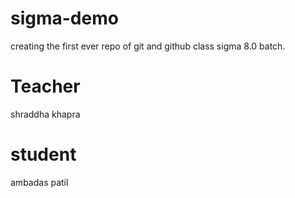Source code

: # sigma-demo
creating the first ever repo of git and github class sigma 8.0 batch.

# Teacher
shraddha khapra

# student
ambadas patil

Goal of the exercise: Would you reproduce the listing above exactly, without any of its images?

Answer for this exercise:
Source code

: # sigma-demo
creating the first ever repo of git and github class sigma 8.0 batch.

# Teacher
shraddha khapra

# student
ambadas patil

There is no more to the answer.